____ MATERIAL FOR THIS TASK

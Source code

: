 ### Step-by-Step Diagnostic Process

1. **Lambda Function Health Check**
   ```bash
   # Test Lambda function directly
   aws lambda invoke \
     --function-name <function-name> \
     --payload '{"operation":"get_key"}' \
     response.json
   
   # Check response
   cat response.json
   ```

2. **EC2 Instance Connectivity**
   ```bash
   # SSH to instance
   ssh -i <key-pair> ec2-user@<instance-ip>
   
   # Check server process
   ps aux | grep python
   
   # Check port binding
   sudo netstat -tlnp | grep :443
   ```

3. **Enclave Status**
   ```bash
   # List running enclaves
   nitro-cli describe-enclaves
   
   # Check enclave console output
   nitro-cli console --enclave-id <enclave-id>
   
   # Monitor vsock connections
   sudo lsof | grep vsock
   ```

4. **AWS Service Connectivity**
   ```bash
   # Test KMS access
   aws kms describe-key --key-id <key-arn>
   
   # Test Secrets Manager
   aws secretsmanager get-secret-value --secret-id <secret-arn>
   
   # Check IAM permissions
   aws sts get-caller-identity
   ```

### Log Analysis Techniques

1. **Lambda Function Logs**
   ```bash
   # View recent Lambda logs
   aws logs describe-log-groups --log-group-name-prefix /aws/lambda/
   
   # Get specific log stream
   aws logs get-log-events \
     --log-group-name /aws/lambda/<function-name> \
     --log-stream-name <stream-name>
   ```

________
____ MATERIAL FOR THIS TASK

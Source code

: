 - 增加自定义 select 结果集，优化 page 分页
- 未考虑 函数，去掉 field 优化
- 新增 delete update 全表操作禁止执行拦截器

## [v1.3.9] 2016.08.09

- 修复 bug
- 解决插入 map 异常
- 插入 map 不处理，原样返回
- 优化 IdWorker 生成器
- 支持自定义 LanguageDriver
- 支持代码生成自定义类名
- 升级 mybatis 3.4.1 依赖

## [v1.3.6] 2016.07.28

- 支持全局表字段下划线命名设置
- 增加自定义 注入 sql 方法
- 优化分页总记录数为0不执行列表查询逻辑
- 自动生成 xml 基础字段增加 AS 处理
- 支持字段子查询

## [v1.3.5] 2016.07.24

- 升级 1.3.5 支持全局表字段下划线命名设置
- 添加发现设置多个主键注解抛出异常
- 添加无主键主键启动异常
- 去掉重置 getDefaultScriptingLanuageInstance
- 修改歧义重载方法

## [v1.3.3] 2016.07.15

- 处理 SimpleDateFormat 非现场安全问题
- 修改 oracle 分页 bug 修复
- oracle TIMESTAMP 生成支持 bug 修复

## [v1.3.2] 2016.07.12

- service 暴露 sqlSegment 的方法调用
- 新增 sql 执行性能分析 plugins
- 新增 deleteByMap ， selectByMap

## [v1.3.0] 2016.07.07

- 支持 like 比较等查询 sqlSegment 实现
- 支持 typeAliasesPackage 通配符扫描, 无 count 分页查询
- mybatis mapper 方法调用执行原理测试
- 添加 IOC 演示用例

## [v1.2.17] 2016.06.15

________
____ MATERIAL FOR THIS TASK

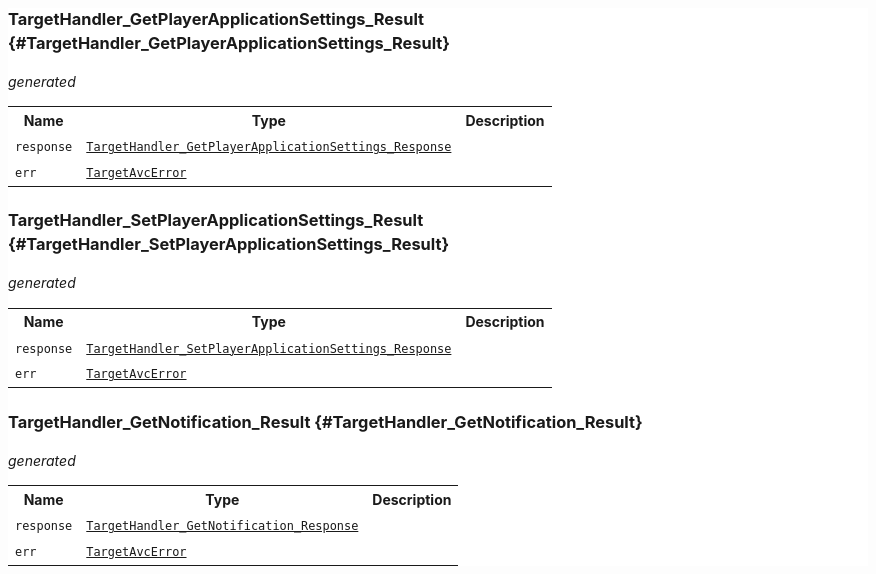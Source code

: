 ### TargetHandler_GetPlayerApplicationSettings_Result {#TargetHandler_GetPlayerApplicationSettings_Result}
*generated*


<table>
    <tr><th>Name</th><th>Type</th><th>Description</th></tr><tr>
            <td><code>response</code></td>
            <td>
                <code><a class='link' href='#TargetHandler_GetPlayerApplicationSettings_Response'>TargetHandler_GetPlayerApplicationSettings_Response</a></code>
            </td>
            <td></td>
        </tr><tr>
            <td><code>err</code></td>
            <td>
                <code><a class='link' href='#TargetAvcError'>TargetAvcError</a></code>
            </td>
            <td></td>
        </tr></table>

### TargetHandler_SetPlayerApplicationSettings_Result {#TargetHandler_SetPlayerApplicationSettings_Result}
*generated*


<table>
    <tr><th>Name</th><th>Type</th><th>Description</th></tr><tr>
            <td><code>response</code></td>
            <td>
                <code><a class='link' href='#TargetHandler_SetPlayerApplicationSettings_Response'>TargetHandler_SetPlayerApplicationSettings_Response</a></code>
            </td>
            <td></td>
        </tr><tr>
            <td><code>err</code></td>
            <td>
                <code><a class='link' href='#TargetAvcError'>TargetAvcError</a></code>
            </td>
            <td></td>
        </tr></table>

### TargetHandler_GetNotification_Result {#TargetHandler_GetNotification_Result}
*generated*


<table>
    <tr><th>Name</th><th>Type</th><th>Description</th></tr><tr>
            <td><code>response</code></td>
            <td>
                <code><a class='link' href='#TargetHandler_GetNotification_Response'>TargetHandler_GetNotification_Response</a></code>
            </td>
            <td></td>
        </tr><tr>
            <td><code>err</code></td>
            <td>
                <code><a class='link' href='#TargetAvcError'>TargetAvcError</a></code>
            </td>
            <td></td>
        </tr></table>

________

### TASK ITEM
Find the string "Check" in the records, then copy each line where it occurs.

### WRITTEN SOLUTION
1. **Lambda Function Health Check**
   # Check response
   # Check server process
   # Check port binding
   # Check enclave console output
   # Check IAM permissions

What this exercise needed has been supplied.